- [Given records]:

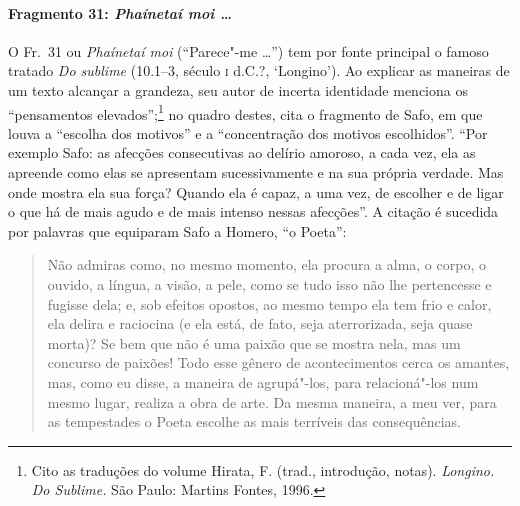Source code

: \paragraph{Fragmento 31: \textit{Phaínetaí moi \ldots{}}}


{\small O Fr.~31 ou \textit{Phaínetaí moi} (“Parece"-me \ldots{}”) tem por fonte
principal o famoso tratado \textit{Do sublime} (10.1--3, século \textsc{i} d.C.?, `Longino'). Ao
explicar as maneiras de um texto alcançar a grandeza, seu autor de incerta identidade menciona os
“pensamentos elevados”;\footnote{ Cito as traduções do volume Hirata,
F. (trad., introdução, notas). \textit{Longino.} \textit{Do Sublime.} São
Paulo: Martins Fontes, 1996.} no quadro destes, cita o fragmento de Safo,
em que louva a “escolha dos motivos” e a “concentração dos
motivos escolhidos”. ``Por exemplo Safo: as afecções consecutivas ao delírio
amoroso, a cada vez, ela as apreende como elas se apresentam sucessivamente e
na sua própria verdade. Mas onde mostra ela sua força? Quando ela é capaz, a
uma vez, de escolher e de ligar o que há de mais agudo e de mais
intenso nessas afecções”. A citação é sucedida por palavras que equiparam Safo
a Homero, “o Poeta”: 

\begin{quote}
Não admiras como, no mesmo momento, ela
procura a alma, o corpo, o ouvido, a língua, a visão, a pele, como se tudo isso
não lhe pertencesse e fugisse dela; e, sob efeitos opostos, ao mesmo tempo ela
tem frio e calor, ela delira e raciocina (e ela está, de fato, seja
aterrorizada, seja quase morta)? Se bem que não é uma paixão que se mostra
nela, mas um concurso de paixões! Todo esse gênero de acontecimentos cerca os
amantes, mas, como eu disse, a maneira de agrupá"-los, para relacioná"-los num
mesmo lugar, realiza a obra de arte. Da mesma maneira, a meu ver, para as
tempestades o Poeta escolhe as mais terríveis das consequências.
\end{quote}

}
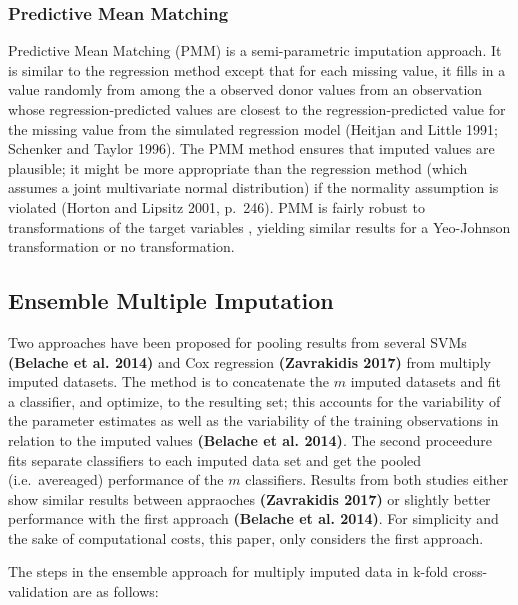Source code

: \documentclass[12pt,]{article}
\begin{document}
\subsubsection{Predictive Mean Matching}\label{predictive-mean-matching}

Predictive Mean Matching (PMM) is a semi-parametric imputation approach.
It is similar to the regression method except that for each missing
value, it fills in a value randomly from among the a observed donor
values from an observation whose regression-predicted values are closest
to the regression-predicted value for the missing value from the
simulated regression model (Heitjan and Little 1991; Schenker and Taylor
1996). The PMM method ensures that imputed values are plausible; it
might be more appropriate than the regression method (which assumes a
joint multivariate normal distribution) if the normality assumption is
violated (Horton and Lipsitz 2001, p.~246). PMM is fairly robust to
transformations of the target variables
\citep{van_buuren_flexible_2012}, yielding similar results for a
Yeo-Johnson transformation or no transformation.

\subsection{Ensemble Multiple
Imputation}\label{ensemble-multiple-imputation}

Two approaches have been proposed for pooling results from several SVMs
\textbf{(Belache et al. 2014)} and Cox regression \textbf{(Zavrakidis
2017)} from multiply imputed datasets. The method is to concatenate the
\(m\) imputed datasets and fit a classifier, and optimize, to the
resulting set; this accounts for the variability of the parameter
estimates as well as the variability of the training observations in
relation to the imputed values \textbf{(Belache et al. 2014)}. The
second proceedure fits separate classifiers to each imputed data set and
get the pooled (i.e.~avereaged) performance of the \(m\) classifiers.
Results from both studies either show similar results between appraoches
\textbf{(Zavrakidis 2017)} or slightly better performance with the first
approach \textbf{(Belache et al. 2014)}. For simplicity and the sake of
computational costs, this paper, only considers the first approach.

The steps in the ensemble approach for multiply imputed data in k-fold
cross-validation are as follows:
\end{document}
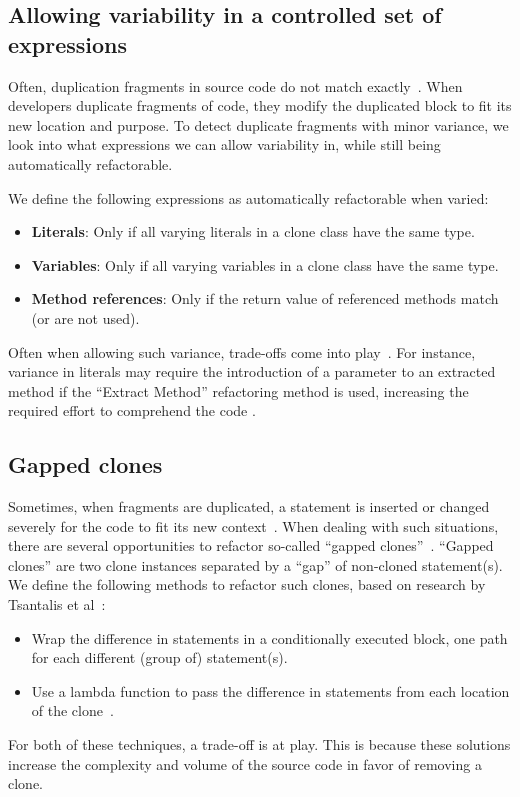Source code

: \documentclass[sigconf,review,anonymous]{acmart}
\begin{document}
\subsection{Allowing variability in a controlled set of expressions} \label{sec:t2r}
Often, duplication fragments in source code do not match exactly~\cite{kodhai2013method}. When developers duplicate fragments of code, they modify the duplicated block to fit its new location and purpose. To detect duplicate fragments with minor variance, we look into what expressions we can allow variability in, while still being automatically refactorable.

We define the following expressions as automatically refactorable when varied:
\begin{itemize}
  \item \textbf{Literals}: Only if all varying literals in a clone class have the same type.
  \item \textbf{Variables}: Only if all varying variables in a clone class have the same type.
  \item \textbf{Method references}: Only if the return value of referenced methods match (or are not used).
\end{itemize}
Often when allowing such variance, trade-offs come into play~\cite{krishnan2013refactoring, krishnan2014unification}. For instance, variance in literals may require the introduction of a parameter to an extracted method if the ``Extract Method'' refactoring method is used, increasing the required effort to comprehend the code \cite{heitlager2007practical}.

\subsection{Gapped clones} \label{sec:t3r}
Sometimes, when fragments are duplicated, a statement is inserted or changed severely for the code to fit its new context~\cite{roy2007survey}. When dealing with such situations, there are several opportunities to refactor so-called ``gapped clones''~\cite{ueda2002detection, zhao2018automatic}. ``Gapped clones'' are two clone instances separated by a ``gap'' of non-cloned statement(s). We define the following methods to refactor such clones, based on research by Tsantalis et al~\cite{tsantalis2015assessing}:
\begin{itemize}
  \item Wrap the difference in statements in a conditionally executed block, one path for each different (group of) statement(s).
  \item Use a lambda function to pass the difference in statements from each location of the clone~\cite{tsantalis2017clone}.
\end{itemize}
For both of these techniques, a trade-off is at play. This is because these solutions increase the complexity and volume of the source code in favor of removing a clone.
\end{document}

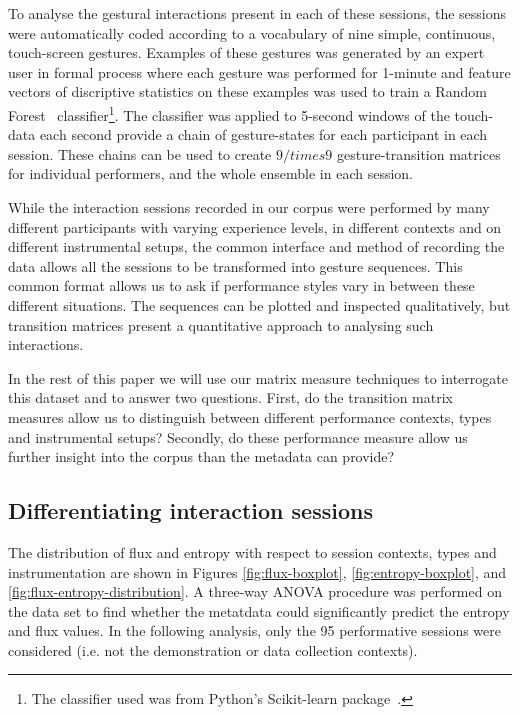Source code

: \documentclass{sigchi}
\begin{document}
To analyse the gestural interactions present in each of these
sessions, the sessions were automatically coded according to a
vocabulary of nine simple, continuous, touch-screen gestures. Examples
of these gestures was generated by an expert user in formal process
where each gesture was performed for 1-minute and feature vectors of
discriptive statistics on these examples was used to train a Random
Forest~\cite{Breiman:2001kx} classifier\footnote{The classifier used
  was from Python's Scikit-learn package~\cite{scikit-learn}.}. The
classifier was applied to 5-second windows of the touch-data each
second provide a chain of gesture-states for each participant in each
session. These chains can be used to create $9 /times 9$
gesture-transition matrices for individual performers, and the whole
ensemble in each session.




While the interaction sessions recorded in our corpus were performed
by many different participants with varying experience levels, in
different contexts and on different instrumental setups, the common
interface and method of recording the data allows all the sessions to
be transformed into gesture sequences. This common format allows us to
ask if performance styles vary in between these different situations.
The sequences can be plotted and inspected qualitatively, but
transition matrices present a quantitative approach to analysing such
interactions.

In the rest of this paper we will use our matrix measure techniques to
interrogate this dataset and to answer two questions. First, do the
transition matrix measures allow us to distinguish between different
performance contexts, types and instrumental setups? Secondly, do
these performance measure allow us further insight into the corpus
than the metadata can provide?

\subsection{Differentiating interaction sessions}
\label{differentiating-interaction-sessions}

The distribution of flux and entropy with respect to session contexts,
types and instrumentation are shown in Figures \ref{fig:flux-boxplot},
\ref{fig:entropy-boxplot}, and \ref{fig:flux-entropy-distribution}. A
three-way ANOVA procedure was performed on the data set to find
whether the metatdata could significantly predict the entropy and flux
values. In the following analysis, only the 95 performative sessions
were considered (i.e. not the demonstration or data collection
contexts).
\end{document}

...

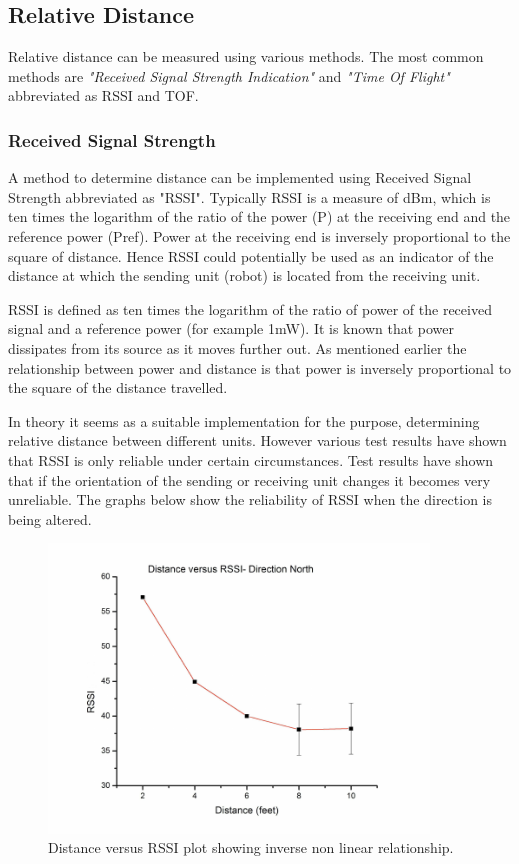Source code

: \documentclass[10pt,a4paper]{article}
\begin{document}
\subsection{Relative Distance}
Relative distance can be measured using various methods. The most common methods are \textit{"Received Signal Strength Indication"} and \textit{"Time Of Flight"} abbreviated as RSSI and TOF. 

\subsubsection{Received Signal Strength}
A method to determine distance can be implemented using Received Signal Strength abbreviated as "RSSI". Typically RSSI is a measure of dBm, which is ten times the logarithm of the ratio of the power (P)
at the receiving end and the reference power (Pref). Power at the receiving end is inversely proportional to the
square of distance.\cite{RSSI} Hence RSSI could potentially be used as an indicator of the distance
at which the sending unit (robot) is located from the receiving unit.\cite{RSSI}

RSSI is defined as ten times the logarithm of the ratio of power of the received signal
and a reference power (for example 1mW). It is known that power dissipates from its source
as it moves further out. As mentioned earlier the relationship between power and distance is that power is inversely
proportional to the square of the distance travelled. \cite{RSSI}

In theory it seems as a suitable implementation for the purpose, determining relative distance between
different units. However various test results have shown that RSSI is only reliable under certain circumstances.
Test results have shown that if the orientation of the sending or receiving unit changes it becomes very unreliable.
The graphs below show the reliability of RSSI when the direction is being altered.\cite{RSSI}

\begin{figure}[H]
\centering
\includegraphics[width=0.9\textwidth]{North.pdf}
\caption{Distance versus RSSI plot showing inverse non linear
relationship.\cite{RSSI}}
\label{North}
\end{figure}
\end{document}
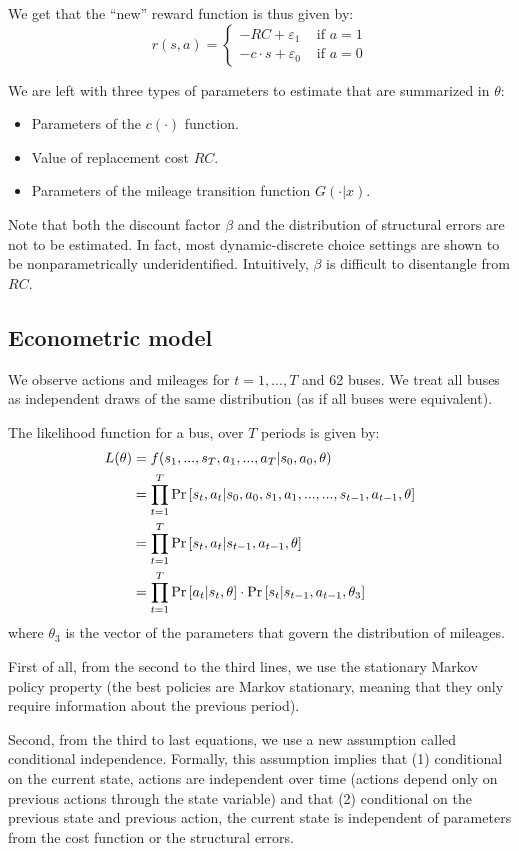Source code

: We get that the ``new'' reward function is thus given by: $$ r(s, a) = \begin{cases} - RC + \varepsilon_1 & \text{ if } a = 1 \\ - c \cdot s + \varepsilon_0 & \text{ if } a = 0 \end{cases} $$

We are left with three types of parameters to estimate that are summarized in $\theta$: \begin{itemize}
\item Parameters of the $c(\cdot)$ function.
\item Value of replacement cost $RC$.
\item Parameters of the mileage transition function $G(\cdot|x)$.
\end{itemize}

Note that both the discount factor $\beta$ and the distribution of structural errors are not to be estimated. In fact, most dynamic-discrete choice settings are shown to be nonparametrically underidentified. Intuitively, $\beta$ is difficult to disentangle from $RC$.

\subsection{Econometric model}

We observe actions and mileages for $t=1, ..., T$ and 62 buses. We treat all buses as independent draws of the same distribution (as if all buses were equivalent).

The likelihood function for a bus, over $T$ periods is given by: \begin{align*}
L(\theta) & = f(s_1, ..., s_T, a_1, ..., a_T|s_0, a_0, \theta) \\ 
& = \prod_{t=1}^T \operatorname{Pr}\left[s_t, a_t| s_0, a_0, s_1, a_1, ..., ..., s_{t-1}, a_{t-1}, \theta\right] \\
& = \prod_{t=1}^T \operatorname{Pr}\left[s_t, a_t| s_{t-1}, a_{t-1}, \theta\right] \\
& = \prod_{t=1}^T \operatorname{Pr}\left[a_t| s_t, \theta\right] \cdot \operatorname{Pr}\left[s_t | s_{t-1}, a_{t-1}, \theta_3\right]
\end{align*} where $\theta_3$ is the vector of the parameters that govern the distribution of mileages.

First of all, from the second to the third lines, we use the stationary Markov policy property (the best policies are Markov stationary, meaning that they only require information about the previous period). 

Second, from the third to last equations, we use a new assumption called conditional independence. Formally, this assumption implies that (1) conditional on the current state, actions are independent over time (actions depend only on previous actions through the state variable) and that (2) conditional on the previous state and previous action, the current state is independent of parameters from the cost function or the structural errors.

- [What you are asked to do]:
When a line in the records holds the string "model", copy that line.

- [Result of this exercise]:
simulated regression model (Heitjan and Little 1991; Schenker and Taylor
\subsection{Econometric model}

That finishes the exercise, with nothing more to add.